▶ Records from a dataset
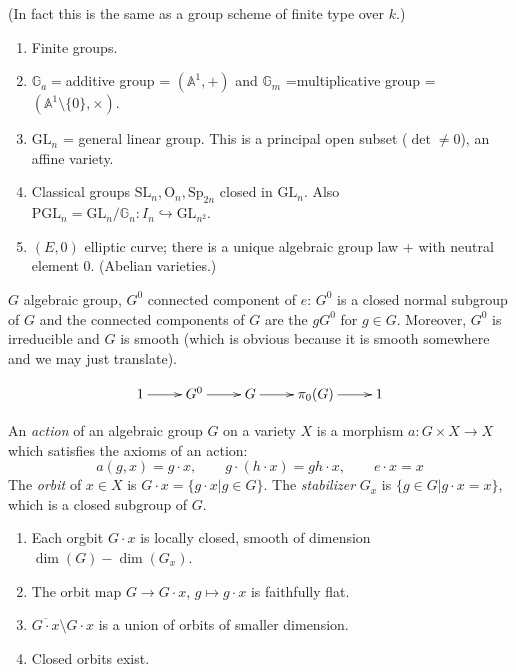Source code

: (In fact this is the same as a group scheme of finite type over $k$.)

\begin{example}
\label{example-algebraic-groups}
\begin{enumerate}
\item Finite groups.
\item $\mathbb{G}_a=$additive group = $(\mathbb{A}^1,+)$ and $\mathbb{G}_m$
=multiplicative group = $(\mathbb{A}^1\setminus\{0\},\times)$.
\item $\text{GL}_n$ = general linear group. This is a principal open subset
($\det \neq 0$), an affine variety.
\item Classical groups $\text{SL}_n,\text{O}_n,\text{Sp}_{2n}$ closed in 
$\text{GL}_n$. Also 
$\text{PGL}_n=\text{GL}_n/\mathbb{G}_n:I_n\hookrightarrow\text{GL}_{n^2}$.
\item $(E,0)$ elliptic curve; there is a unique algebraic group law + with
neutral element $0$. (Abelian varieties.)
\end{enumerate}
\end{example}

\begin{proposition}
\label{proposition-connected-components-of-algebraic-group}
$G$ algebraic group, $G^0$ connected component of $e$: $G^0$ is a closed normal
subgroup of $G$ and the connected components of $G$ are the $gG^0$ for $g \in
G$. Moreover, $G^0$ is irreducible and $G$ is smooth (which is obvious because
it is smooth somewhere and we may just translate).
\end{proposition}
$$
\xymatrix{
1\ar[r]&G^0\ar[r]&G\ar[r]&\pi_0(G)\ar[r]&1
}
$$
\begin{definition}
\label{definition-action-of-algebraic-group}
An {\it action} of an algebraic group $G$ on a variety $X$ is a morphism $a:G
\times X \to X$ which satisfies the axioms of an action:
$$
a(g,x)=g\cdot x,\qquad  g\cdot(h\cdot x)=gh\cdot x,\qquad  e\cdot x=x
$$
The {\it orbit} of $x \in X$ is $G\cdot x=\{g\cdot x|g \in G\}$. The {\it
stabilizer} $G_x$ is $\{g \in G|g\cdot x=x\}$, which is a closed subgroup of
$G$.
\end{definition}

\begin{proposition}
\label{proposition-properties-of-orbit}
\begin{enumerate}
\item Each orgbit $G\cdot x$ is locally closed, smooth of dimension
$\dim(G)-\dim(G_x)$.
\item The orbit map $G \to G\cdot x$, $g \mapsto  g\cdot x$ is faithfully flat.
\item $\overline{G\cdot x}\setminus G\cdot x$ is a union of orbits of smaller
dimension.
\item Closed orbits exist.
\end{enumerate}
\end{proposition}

--

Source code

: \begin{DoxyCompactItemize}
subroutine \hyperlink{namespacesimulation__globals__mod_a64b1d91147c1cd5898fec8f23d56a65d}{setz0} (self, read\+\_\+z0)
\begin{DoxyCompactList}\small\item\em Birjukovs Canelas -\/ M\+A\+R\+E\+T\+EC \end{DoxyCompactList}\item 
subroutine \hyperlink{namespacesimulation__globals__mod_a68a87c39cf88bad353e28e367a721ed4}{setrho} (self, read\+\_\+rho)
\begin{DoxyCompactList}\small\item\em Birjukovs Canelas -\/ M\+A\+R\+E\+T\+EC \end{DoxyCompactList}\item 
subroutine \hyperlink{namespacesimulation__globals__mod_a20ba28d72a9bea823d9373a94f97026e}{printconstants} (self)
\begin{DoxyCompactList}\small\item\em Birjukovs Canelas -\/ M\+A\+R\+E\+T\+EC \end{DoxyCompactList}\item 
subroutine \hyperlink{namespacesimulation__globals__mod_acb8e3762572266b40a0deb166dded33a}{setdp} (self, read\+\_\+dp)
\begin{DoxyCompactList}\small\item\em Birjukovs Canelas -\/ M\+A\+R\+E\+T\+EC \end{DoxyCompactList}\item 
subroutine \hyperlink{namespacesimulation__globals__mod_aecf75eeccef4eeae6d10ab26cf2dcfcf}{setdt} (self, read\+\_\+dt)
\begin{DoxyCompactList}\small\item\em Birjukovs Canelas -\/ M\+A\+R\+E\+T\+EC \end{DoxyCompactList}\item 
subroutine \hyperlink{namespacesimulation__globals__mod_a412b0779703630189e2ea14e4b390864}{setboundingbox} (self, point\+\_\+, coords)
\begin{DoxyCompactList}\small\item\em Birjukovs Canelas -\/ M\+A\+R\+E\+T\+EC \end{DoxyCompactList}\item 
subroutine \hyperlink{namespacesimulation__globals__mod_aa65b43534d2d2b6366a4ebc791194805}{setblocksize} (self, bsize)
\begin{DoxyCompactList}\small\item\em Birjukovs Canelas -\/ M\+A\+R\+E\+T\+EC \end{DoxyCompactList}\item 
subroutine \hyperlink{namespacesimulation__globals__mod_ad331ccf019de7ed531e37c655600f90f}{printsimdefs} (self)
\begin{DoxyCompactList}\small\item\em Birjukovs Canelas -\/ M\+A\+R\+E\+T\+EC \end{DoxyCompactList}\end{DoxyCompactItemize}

▶ YOUR TASK
Your answer should consist solely of the lines above from the line with "neutral element $0$. (Abelian varieties.)" to the line with "G$. Moreover, $G^0$", both included, reproduced exactly.

▶ OUTPUT FOR THIS TASK
neutral element $0$. (Abelian varieties.)
\end{enumerate}
\end{example}

\begin{proposition}
\label{proposition-connected-components-of-algebraic-group}
$G$ algebraic group, $G^0$ connected component of $e$: $G^0$ is a closed normal
subgroup of $G$ and the connected components of $G$ are the $gG^0$ for $g \in
G$. Moreover, $G^0$ is irreducible and $G$ is smooth (which is obvious because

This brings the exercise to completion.